Others are concerned Section 201 use could open the door to price regulation, despite Schlick’s assurances the FCC would not regulate rates. Section 201 “talks a lot about prices, practices [and] classifications,” said Link Hoewing, Verizon Internet and technology assistant vice president, at a Progress & Freedom Foundation forum Friday. “Now I don’t know how the FCC is going to implement that, but that clearly looks like there’s talk there about price regulation."

Satellite broadband executives were not immediately sure how the agency’s reclassification strategy would affect their services. They said they'll watch the proceeding closely. Potential regulation of pricing was raised as one concern by an executive who then said the company was still digesting the issue. Satellite’s concrete bandwidth limitations make network management a necessity and most customers sign agreements limiting bandwidth use when they sign up.

Bringing broadband under Section 208 could open ISPs to expensive legal challenges, lawyers said. The section allows “any person, any body politic or municipal organization, or State commission,” to file a complaint at the FCC for any alleged Communications Act violation. Left open was the question of whether broadband service would be subject to Section 207, which sets up a process by carriers that can be sued in federal court, a communications lawyer said. “That would obviously be a huge concern, considering the litigiousness of the communications plaintiffs bar,” the lawyer said. “Where a number of Supreme Court cases over the last several years have foreclosed antitrust damages suits against telecommunication providers, the application of Section 207 to Internet service providers just exposes them to a whole new level of potential litigation."

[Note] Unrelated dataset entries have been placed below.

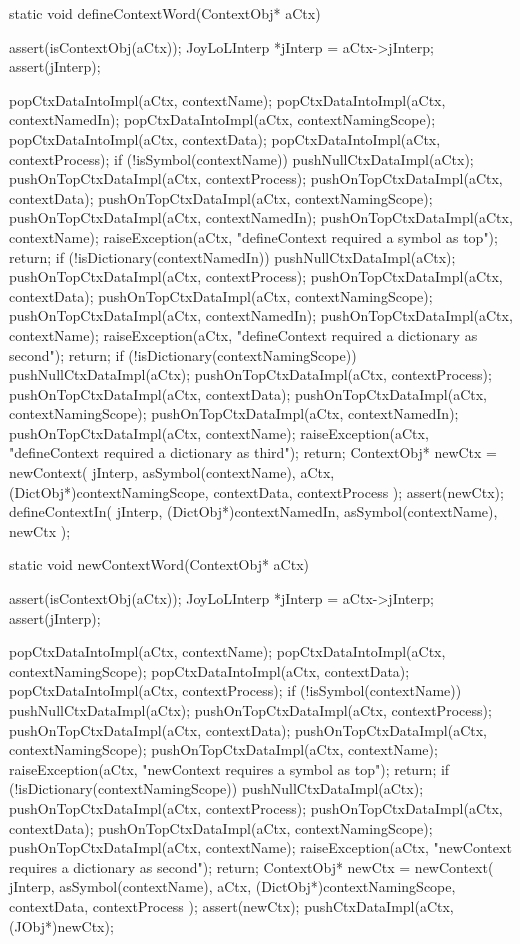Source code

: \starttyping
\startCCode
static void defineContextWord(ContextObj* aCtx) {
  assert(isContextObj(aCtx));
  JoyLoLInterp *jInterp = aCtx->jInterp;
  assert(jInterp);
  
  popCtxDataIntoImpl(aCtx, contextName);
  popCtxDataIntoImpl(aCtx, contextNamedIn);
  popCtxDataIntoImpl(aCtx, contextNamingScope);
  popCtxDataIntoImpl(aCtx, contextData);
  popCtxDataIntoImpl(aCtx, contextProcess);
  if (!isSymbol(contextName)) {
    pushNullCtxDataImpl(aCtx);
    pushOnTopCtxDataImpl(aCtx, contextProcess);
    pushOnTopCtxDataImpl(aCtx, contextData);
    pushOnTopCtxDataImpl(aCtx, contextNamingScope);
    pushOnTopCtxDataImpl(aCtx, contextNamedIn);
    pushOnTopCtxDataImpl(aCtx, contextName);
    raiseException(aCtx,
      "defineContext required a symbol as top");
    return;
  }
  if (!isDictionary(contextNamedIn)) {
    pushNullCtxDataImpl(aCtx);
    pushOnTopCtxDataImpl(aCtx, contextProcess);
    pushOnTopCtxDataImpl(aCtx, contextData);
    pushOnTopCtxDataImpl(aCtx, contextNamingScope);
    pushOnTopCtxDataImpl(aCtx, contextNamedIn);
    pushOnTopCtxDataImpl(aCtx, contextName);
    raiseException(aCtx,
      "defineContext required a dictionary as second");
    return;
  }
  if (!isDictionary(contextNamingScope)) {
    pushNullCtxDataImpl(aCtx);
    pushOnTopCtxDataImpl(aCtx, contextProcess);
    pushOnTopCtxDataImpl(aCtx, contextData);
    pushOnTopCtxDataImpl(aCtx, contextNamingScope);
    pushOnTopCtxDataImpl(aCtx, contextNamedIn);
    pushOnTopCtxDataImpl(aCtx, contextName);
    raiseException(aCtx,
      "defineContext required a dictionary as third");
    return;
  }
  ContextObj* newCtx = newContext(
    jInterp,
    asSymbol(contextName),
    aCtx,
    (DictObj*)contextNamingScope,
    contextData,
    contextProcess
  );
  assert(newCtx);
  defineContextIn(
    jInterp,
    (DictObj*)contextNamedIn,
    asSymbol(contextName),
    newCtx
  );
}
\stopCCode

\startCCode
static void newContextWord(ContextObj* aCtx) {
  assert(isContextObj(aCtx));
  JoyLoLInterp *jInterp = aCtx->jInterp;
  assert(jInterp);

  popCtxDataIntoImpl(aCtx, contextName);
  popCtxDataIntoImpl(aCtx, contextNamingScope);
  popCtxDataIntoImpl(aCtx, contextData);
  popCtxDataIntoImpl(aCtx, contextProcess);
  if (!isSymbol(contextName)) {
    pushNullCtxDataImpl(aCtx);
    pushOnTopCtxDataImpl(aCtx, contextProcess);
    pushOnTopCtxDataImpl(aCtx, contextData);
    pushOnTopCtxDataImpl(aCtx, contextNamingScope);
    pushOnTopCtxDataImpl(aCtx, contextName);
    raiseException(aCtx,
      "newContext requires a symbol as top");
    return;
  }
  if (!isDictionary(contextNamingScope)) {
    pushNullCtxDataImpl(aCtx);
    pushOnTopCtxDataImpl(aCtx, contextProcess);
    pushOnTopCtxDataImpl(aCtx, contextData);
    pushOnTopCtxDataImpl(aCtx, contextNamingScope);
    pushOnTopCtxDataImpl(aCtx, contextName);
    raiseException(aCtx,
      "newContext requires a dictionary as second");
    return;
  }
  ContextObj* newCtx = newContext(
    jInterp,
    asSymbol(contextName),
    aCtx,
    (DictObj*)contextNamingScope,
    contextData,
    contextProcess
  );
  assert(newCtx);
  pushCtxDataImpl(aCtx, (JObj*)newCtx);
}
\stopCCode

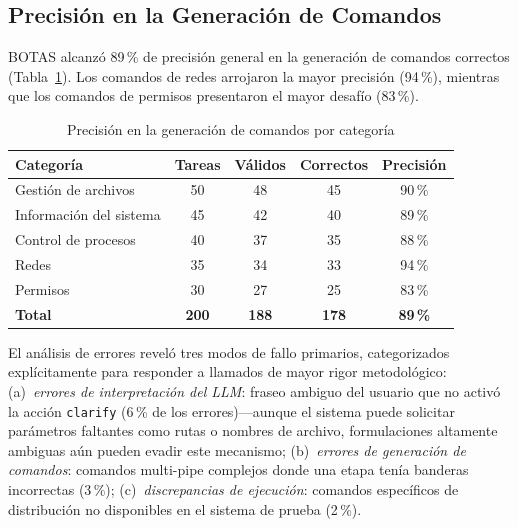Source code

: \documentclass[10pt,a4paper]{article}
\begin{document}
\subsection{Precisi\'{o}n en la Generaci\'{o}n de Comandos}
\label{subsec:results-accuracy}

BOTAS alcanz\'{o} 89\,\% de precisi\'{o}n general en la generaci\'{o}n de comandos correctos (Tabla~\ref{tab:accuracy}). Los comandos de redes arrojaron la mayor precisi\'{o}n (94\,\%), mientras que los comandos de permisos presentaron el mayor desaf\'{i}o (83\,\%).

\begin{table}[H]
    \centering
    \caption{Precisi\'{o}n en la generaci\'{o}n de comandos por categor\'{i}a}
    \label{tab:accuracy}
    \begin{tabular}{@{}lcccc@{}}
        \toprule
        \textbf{Categor\'{i}a} & \textbf{Tareas} & \textbf{V\'{a}lidos} & \textbf{Correctos} & \textbf{Precisi\'{o}n} \\
        \midrule
        Gesti\'{o}n de archivos        & 50 & 48 & 45 & 90\,\% \\
        Informaci\'{o}n del sistema    & 45 & 42 & 40 & 89\,\% \\
        Control de procesos        & 40 & 37 & 35 & 88\,\% \\
        Redes                      & 35 & 34 & 33 & 94\,\% \\
        Permisos                   & 30 & 27 & 25 & 83\,\% \\
        \midrule
        \textbf{Total}             & \textbf{200} & \textbf{188} & \textbf{178} & \textbf{89\,\%} \\
        \bottomrule
    \end{tabular}
\end{table}

El an\'{a}lisis de errores revel\'{o} tres modos de fallo primarios, categorizados expl\'{i}citamente para responder a llamados de mayor rigor metodol\'{o}gico: (a)~\textit{errores de interpretaci\'{o}n del LLM}: fraseo ambiguo del usuario que no activ\'{o} la acci\'{o}n \texttt{clarify} (6\,\% de los errores)---aunque el sistema puede solicitar par\'{a}metros faltantes como rutas o nombres de archivo, formulaciones altamente ambiguas a\'{u}n pueden evadir este mecanismo; (b)~\textit{errores de generaci\'{o}n de comandos}: comandos multi-pipe complejos donde una etapa ten\'{i}a banderas incorrectas (3\,\%); (c)~\textit{discrepancias de ejecuci\'{o}n}: comandos espec\'{i}ficos de distribuci\'{o}n no disponibles en el sistema de prueba (2\,\%).
\end{document}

Consumer privacy protections under Section 222 could also burden providers, the lawyer said. “Just think back to the VoIP industry prior to the imposition of CPNI regulations, and you can see that resulted in very significant requirements, compliance obligations and numerous enforcement actions,” the lawyer said.

Another source of uncertainty is section 254, which covers universal service. If broadband is reclassified under Title II, ISPs could immediately be required to contribute to the Universal Service Fund, Dow Lohnes attorney J.G. Harrington wrote clients. “In fact, one issue the FCC may have to confront if it adopts the reclassification proposal is ensuring that it does not subject Internet access to existing rules that are not adapted to the service,” he wrote. “Absent a ruling that modified the amount of the payment, this requirement could add as much as $5 or $6 to the typical bill for broadband access.” But ISPs could benefit from Section 254 as recipients of USF funds, lawyers said.

That the six sections referenced by Schlick are open to interpretation worries Lariat.net owner Brett Glass, he said. “So much depends on interpretation. You have these six sections of a big law, and they don’t exist in isolation” because there are many other Title II sections the chairman doesn’t seek to apply to broadband transport, Glass said. “So it’s hard to tell how they could be applied when they are divorced from the remaining sections.” A common-carrier requirement to sell broadband to anyone in a service area also worries Glass, whose company has about 1,000 subscriptions in the Laramie, Wyo., area. “It doesn’t make sense for a small ISP who doesn’t have a fixed government service territory. My territory expands” and changes over time, he said. “The clauses that involve a duty to supply service don’t make sense in that context.” In a post Friday to the FCC’s broadband blog, Glass called Genachowski’s third way a “third rail.”